There is a growing body of evidence showing that bacterial translocation through the damaged mucosal tissues of the gut plays an important role in the chronic immune activation observed in HIV-infected individuals.
Studies in recent years have suggested that depletion of the T helper type 17 (Th17) subset of CD4+ T cells might be part of the reason this bacterial translocation occurs, in that it leads to impaired mucosal immune responses against incoming microbes.
Now a team led by Daniel Douek of the Vaccine Research Center at the National Institute of Allergy and Infectious Diseases (NIAID) has found further evidence to support this explanation. In people with Job’s syndrome, a genetic immune disorder characterized by recurrent and severe bacterial and fungal infections, Douek and colleagues observed a lack of Th17 cells (Nature 452, 773, 2008). This, Douek says, for the most part explains their increased vulnerability to attacks by bacteria and fungi. “Probably the lack of the Th17 cells is enough to account for the infections that they get,” he says.
The study found that T cells producing interleukin 17 (IL-17), the cytokine made by Th17 cells, were barely detectable in peripheral blood mononuclear cells (PBMCs) from Job’s syndrome patients. In addition, naïve T-cells from those patients were unable to differentiate into Th17 cells. “[The Th17] cells are not there nor can they be elicited,” Douek says.
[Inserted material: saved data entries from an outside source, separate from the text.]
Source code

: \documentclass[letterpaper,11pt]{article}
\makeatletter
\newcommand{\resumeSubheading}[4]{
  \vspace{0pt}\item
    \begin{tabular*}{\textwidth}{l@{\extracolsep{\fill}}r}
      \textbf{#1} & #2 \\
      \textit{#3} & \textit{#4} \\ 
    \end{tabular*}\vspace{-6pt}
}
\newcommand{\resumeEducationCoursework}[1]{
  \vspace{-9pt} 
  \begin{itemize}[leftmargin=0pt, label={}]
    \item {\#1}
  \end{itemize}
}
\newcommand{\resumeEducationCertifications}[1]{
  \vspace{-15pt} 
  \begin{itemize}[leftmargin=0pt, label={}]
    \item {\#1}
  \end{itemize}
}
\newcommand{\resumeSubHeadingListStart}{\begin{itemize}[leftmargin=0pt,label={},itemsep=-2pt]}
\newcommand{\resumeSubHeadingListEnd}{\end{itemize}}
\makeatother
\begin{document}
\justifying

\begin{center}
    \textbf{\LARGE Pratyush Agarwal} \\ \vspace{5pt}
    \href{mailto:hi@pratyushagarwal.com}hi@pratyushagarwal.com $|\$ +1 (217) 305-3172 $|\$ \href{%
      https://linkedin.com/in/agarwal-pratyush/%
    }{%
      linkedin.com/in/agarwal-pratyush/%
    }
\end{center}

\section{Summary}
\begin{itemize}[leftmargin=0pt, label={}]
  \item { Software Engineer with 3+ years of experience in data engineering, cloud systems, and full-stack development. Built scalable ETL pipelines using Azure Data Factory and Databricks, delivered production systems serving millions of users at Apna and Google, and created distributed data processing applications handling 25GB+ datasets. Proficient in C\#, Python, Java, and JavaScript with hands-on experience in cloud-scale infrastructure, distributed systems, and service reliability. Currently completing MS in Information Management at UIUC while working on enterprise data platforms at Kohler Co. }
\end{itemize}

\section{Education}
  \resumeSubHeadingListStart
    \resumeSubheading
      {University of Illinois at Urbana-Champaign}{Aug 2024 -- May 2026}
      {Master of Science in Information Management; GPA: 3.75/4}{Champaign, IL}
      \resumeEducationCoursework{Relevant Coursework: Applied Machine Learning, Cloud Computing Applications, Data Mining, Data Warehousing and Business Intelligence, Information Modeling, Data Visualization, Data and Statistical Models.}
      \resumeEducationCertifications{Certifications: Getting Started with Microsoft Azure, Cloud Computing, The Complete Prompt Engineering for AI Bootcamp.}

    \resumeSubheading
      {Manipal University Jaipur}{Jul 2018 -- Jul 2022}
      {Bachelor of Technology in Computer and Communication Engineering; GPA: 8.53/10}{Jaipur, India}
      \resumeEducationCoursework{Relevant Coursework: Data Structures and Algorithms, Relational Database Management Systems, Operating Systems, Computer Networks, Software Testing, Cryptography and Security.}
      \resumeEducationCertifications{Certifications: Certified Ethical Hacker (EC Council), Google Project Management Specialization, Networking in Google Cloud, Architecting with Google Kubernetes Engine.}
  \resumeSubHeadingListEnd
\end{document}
This is the first description of a human genetic disease where Th17 differentiation is absent. “Job’s syndrome is kind of like the Th17 knockout human,” he adds.
Douek also has unpublished observations that Job’s syndrome patients have bacterial lipopolysaccharides in their plasma, similar to what his group has observed before in HIV-infected individuals (Nature Medicine 12, 1365, 2006). This suggests they might also suffer from bacterial translocation through their guts. “In HIV infection we have bacterial translocation and the absence of Th17 cells,” Douek says. “So I think Job’s syndrome adds a nice confirmation for a hypothesis that Th17 cells may be important in HIV disease pathogenesis.”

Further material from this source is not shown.